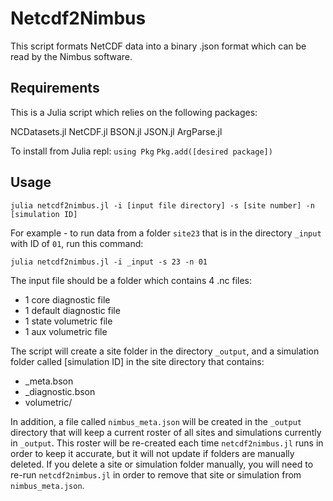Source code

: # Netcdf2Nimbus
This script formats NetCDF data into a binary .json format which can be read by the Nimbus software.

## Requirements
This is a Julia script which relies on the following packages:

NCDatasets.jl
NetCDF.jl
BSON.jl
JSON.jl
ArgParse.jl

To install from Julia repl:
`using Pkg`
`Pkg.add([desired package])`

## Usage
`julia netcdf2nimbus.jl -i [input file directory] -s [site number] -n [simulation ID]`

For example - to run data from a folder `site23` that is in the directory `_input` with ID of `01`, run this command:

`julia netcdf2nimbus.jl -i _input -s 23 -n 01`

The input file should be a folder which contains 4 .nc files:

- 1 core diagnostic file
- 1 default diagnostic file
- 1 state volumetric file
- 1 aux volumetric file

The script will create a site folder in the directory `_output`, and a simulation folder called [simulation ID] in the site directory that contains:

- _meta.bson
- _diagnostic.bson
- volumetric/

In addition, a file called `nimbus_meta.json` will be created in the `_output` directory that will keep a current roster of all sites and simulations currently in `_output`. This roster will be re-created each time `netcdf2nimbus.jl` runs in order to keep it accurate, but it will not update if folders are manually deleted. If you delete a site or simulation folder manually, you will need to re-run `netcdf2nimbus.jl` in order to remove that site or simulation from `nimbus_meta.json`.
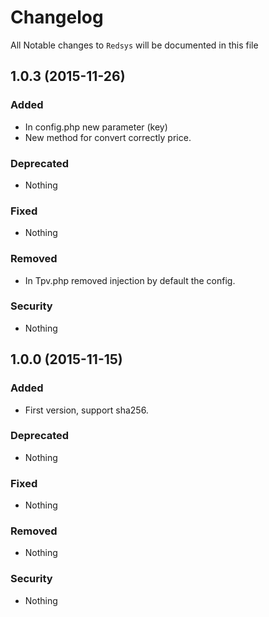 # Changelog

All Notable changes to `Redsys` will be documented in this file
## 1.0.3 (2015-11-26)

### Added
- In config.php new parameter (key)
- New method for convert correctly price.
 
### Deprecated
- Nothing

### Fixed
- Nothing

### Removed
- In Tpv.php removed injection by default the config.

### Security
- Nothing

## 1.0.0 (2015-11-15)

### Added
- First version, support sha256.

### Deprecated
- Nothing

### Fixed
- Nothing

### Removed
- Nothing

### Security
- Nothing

•••

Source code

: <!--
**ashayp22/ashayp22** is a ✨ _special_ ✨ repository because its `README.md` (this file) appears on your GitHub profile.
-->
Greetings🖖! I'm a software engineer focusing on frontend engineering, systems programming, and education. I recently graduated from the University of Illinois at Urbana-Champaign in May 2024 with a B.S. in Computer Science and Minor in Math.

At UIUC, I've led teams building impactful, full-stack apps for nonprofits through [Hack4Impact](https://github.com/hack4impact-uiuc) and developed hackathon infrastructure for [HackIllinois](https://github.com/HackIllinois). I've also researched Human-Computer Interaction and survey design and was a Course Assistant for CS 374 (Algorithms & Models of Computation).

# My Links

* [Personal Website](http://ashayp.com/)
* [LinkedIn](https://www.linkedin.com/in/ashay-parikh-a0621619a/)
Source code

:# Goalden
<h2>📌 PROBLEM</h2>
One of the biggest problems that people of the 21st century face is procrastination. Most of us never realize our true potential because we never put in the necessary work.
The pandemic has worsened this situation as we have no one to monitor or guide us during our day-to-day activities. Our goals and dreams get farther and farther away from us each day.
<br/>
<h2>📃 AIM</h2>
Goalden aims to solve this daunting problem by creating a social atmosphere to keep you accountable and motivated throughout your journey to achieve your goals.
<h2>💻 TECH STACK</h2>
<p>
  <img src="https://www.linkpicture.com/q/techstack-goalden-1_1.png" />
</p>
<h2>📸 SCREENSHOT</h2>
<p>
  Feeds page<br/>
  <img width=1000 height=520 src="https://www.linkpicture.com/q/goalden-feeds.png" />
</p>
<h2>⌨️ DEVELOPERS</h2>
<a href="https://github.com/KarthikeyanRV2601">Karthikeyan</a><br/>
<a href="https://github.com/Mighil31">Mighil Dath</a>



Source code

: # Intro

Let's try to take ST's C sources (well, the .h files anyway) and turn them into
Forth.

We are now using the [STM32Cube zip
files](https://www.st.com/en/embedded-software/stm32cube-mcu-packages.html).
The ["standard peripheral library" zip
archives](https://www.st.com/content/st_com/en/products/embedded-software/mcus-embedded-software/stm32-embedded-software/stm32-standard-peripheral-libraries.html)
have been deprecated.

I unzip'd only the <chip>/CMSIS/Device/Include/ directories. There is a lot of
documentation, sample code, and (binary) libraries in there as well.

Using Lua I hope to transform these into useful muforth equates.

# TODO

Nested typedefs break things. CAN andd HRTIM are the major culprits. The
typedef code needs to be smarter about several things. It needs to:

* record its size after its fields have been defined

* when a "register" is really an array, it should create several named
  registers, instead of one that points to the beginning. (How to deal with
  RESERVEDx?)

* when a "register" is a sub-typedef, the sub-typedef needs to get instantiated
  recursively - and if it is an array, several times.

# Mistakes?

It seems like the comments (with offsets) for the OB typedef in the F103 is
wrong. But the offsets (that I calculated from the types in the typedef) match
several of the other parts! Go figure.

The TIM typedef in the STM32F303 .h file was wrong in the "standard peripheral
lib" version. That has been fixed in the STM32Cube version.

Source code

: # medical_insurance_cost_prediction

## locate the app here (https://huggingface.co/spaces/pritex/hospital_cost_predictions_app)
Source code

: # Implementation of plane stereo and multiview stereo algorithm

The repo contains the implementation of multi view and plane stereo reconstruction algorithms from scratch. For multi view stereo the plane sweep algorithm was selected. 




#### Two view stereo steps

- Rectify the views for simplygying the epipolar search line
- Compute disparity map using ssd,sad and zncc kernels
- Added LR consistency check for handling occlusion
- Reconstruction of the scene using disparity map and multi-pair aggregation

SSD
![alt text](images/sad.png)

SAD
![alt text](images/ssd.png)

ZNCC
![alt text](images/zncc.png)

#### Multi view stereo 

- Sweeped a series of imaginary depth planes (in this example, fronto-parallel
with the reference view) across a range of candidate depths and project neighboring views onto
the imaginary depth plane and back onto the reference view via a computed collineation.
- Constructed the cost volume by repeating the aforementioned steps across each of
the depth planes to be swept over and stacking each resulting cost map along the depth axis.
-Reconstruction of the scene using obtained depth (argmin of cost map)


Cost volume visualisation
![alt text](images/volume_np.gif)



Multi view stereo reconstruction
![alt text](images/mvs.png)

•••

*Work to be completed:* Find "steps" in the data above. Report each line where it appears.

*Answer section:*
#### Two view stereo steps
- Constructed the cost volume by repeating the aforementioned steps across each of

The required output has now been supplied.